What needs to be done: Scan the records that follow, and whenever a line has the word "mathbb", copy it.

*** Data extracts

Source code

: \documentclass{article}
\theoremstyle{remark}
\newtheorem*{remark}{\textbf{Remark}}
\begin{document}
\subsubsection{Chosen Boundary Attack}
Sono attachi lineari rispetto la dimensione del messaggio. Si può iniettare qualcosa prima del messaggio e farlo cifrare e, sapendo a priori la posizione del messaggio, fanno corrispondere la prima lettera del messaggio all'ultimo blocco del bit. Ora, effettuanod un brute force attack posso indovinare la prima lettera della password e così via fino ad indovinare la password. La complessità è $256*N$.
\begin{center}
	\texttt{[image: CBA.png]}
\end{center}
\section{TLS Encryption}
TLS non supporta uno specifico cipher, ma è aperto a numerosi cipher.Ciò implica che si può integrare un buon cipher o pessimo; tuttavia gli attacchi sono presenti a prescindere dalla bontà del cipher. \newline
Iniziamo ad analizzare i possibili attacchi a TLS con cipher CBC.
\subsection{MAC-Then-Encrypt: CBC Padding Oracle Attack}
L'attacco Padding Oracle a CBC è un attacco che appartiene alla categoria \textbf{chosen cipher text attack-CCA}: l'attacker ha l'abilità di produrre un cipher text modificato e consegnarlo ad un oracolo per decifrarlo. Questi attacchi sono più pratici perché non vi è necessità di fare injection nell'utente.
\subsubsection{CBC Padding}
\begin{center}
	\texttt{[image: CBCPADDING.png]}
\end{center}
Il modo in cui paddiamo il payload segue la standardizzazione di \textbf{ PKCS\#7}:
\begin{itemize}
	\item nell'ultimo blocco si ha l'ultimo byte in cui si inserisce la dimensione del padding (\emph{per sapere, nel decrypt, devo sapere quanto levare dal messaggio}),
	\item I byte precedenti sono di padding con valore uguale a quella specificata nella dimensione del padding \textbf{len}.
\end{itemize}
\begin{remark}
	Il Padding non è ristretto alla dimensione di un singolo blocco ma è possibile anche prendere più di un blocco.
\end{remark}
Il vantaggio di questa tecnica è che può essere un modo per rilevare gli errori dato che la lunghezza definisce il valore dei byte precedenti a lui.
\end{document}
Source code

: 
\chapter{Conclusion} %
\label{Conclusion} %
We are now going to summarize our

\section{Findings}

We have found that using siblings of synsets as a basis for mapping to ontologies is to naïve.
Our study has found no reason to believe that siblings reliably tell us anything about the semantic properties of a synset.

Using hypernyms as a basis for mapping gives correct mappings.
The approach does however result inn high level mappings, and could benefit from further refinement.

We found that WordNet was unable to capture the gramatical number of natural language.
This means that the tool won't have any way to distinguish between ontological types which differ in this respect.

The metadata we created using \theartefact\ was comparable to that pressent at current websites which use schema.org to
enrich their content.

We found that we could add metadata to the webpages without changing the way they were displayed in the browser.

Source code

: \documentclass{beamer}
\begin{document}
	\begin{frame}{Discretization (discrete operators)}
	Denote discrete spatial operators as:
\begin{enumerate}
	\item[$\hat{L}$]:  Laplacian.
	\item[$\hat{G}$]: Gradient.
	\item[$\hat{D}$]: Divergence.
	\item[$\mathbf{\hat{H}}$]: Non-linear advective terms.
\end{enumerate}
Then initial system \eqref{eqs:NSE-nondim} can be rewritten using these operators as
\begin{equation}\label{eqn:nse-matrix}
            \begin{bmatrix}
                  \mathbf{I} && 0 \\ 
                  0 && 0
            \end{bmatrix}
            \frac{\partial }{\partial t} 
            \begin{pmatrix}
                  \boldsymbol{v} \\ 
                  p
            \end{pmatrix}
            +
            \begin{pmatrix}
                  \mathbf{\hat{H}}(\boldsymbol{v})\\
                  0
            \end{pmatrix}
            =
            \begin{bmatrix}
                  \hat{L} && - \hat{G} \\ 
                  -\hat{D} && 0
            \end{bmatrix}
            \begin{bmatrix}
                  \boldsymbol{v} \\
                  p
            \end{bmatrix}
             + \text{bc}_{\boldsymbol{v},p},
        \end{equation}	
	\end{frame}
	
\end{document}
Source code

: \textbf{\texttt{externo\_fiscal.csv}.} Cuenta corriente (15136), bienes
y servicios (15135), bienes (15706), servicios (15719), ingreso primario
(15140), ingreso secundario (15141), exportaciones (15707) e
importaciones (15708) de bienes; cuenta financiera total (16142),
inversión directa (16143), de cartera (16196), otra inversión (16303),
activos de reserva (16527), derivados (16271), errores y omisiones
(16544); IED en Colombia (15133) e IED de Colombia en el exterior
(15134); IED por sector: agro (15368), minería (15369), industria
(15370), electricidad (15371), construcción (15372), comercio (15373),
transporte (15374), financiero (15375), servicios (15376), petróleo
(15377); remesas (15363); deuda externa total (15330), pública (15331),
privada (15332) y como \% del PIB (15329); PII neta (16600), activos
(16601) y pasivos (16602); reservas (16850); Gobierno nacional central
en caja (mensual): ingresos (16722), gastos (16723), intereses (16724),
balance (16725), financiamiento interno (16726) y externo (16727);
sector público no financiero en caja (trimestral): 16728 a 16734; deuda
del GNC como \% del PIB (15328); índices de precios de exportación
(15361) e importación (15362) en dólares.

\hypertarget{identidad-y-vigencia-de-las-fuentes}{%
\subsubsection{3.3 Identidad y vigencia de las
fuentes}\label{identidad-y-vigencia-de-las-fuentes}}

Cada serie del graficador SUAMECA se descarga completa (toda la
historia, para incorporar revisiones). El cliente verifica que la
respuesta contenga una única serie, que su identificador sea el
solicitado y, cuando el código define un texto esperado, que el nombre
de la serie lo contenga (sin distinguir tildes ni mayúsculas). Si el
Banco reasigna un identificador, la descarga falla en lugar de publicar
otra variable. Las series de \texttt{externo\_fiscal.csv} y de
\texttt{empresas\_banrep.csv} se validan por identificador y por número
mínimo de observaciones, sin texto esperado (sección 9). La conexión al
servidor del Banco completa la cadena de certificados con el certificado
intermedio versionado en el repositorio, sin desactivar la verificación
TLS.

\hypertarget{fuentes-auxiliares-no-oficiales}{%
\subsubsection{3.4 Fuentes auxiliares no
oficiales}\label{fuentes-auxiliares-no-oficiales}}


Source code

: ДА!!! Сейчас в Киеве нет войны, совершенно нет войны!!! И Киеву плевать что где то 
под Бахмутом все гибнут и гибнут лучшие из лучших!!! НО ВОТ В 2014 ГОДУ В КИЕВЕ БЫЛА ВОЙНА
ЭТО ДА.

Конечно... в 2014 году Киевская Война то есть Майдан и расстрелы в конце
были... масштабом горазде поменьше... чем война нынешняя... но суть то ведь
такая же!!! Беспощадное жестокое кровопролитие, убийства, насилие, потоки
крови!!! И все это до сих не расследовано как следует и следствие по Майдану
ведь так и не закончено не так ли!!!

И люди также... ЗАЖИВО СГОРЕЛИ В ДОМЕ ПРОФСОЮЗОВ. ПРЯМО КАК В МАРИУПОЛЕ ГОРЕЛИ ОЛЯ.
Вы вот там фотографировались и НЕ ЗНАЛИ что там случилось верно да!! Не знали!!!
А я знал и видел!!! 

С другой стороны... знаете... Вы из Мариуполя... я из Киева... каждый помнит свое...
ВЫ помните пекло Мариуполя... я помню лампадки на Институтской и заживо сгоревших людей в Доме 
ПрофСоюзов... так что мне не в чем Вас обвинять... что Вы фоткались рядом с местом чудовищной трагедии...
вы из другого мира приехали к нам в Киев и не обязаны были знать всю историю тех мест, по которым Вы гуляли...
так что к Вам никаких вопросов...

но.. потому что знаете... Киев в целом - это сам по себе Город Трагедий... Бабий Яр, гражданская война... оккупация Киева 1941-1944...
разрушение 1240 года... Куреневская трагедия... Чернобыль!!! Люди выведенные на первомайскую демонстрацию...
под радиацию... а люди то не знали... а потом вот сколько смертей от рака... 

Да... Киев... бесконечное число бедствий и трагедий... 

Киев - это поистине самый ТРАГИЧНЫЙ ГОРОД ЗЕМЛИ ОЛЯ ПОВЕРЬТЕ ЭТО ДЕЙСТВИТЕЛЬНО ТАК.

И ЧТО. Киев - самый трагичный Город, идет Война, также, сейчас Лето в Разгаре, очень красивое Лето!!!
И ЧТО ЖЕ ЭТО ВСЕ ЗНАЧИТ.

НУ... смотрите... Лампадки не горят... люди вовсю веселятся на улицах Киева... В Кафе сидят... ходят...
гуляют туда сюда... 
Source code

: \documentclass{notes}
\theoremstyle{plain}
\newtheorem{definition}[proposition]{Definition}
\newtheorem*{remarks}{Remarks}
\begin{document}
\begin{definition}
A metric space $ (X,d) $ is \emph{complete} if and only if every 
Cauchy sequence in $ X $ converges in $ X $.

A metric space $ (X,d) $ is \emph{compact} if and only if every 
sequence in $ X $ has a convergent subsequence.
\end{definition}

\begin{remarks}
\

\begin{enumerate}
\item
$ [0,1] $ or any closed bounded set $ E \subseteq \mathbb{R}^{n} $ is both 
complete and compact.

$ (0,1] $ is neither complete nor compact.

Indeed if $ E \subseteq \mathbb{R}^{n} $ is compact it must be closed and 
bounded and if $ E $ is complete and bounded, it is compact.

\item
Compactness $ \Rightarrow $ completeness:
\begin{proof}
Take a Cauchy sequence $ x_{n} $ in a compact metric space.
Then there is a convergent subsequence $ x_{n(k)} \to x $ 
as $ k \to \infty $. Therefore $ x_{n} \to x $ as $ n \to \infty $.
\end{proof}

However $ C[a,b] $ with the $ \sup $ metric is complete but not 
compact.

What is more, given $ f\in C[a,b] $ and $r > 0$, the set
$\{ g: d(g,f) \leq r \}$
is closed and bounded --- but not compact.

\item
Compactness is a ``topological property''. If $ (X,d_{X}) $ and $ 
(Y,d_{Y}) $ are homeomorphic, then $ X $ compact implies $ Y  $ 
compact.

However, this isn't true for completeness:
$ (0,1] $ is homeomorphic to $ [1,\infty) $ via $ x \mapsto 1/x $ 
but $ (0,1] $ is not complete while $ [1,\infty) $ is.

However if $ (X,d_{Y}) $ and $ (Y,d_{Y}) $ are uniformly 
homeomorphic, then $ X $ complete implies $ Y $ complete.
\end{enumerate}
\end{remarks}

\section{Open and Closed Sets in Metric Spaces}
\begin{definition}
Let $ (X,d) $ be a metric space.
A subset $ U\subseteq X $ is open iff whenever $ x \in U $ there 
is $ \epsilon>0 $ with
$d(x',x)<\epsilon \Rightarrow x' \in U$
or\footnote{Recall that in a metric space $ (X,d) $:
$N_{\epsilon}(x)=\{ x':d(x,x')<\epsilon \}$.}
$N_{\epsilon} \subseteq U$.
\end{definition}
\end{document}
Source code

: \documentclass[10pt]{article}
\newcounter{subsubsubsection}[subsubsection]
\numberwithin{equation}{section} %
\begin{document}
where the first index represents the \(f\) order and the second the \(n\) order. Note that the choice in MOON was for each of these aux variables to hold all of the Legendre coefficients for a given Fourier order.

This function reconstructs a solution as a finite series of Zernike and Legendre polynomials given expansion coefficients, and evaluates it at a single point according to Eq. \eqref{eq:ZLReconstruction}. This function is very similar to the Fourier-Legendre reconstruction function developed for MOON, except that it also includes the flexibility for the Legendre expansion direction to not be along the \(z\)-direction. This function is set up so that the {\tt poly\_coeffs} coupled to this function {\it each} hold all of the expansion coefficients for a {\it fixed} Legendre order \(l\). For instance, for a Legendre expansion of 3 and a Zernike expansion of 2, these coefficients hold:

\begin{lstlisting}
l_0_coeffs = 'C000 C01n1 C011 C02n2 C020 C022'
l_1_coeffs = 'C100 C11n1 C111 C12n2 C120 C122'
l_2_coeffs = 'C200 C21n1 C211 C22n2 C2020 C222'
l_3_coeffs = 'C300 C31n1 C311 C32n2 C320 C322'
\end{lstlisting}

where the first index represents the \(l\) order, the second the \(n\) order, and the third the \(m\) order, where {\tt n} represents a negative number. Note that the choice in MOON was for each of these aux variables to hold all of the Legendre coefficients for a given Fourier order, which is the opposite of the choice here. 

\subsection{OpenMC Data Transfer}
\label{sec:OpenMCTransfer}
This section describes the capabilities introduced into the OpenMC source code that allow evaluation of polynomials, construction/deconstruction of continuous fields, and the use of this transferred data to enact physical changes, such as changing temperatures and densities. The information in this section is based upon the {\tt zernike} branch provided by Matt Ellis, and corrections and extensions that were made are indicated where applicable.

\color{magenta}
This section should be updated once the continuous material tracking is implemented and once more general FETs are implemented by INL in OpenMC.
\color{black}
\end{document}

******

Exercise solution:
$ [0,1] $ or any closed bounded set $ E \subseteq \mathbb{R}^{n} $ is both 
Indeed if $ E \subseteq \mathbb{R}^{n} $ is compact it must be closed and 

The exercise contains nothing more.